8. Tendo em conta os referidos encargos, o activo da recorrida deve ser no valor de MOP$4.519.227.923,00.
9. Pelo que, também há erro na apreciação do art.º 57.º dos factos provados.
10. Por isso, deve alterar os art.º 54.º e 57.º dos factos provados.
11. No fim, o Tribunal a quo entende inexistente o receio justificado de perda da garantia do crédito porque: “…a situação patrimonial não se mostra notoriamente desequilibrada, embora, afinal, o património seja insuficiente para compensar a dívida, a insuficiência leva não conduz necessariamente ao arresto…”
12. Contudo, dando assente que o património da recorrida será provavelmente insuficiente para compensar a dívida (o balanço da recorrida pode ser $1.230.000.000,00 negativo = $4.520.000.000,00 - $5.750.000.000,00), a recorrente tem razão legítima de recear a perda da garantia do crédito.
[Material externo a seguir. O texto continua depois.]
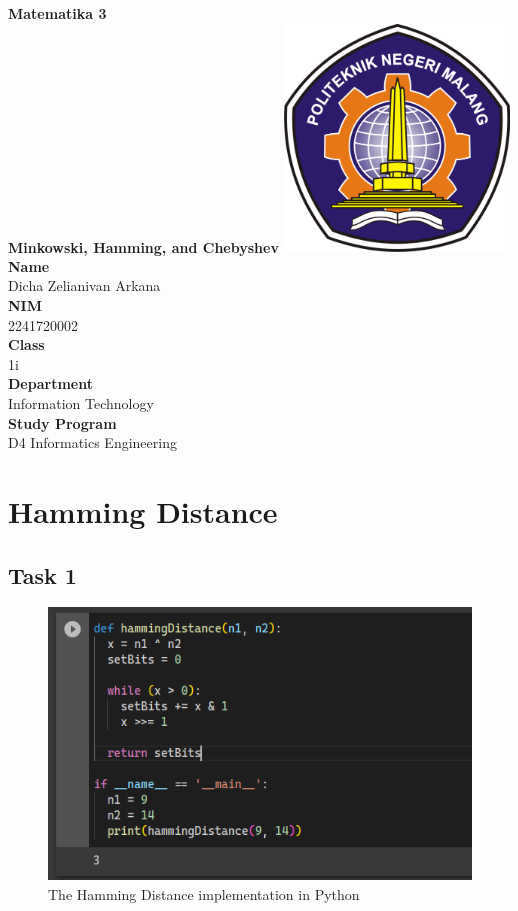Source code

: \documentclass[12pt,titlepage]{article}
\newcommand{\vSubject}{Matematika 3}
\newcommand{\vSubtitle}{Minkowski, Hamming, and Chebyshev}
\newcommand{\vName}{Dicha Zelianivan Arkana}
\newcommand{\vNIM}{2241720002}
\newcommand{\vClass}{1i}
\newcommand{\vDepartment}{Information Technology}
\newcommand{\vStudyProgram}{D4 Informatics Engineering}
\begin{document}
\begin{titlepage}
    \centering
    \vfill
    {\bfseries\LARGE
        \vSubject\\
        \vskip0.25cm
        \vSubtitle
    }
    \vfill
    \includegraphics[width=6cm]{images/polinema-logo.png}
    \vfill
    {
        \textbf{Name}\\
        \vName\\
        \vskip0.5cm
        \textbf{NIM}\\
        \vNIM\\
        \vskip0.5cm
        \textbf{Class}\\
        \vClass\\
        \vskip0.5cm
        \textbf{Department}\\
        \vDepartment\\
        \vskip0.5cm
        \textbf{Study Program}\\
        \vStudyProgram
    }
\end{titlepage}

\section{Hamming Distance}

\subsection{Task 1}
\begin{figure}[h]
    \centering
    \includegraphics[width=.6\textwidth]{./images/hamming.png}
    \caption{The Hamming Distance implementation in Python}
\end{figure}
\end{document}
13. E mais, ao calcular o referido passivo, não se pondera a possibilidade de indemnização do dobro do sinal, que, no ponto de vista da recorrente, é extremamente possível.
14. Outrossim, a recorrida hipotecou os seus bens imóveis às empresas fiduciárias respectivamente em 16 de Maio de 2017 e em 25 de Agosto de 2016 (depois da declaração de caducidade de concessão do terreno), para obter a garantia de crédito no valor total de HKD$1.525.000.000,00 para as suas empresas ligadas, porém, a recorrida não justifica ao Tribunal o destino desse financiamento. É possível que, através dessa “operação comum”, a recorrida transfira os seus bens às outras empresas, com personalidade jurídica autónoma, sujeitas ao mesmo Grupo, fazendo com que, a recorrida seja incapaz de devolução.
15. A recorrida alegou que tem o património no valor de bilhões, mas agora os numerários depositados são apenas em quantia de milhões, isso é obviamente ilógico.
16. Se o Tribunal der assentes os referidos factos, ou seja: o capital social da recorrida é de MOP$100.000,00; a recorrida enfrenta imensas acções perante os tribunais; o saldo das contas bancárias da recorrida para arresto é no valor de MOP$2.003.053,00; a recorrida usou os bens imóveis para obter uma quantia de HKD$1.525.000.000,00 para as empresas ligadas; a recorrida não justificou o destino dessa quantia de HKD$1.525.000.000,00; é possível que o património da recorrida seja insuficiente para compensar a dívida (o balanço da recorrida pode ser de $1.230.000.000,00 negativo), então, é contrariado que julgue inexistente o receio justificado de perda da garantia do crédito.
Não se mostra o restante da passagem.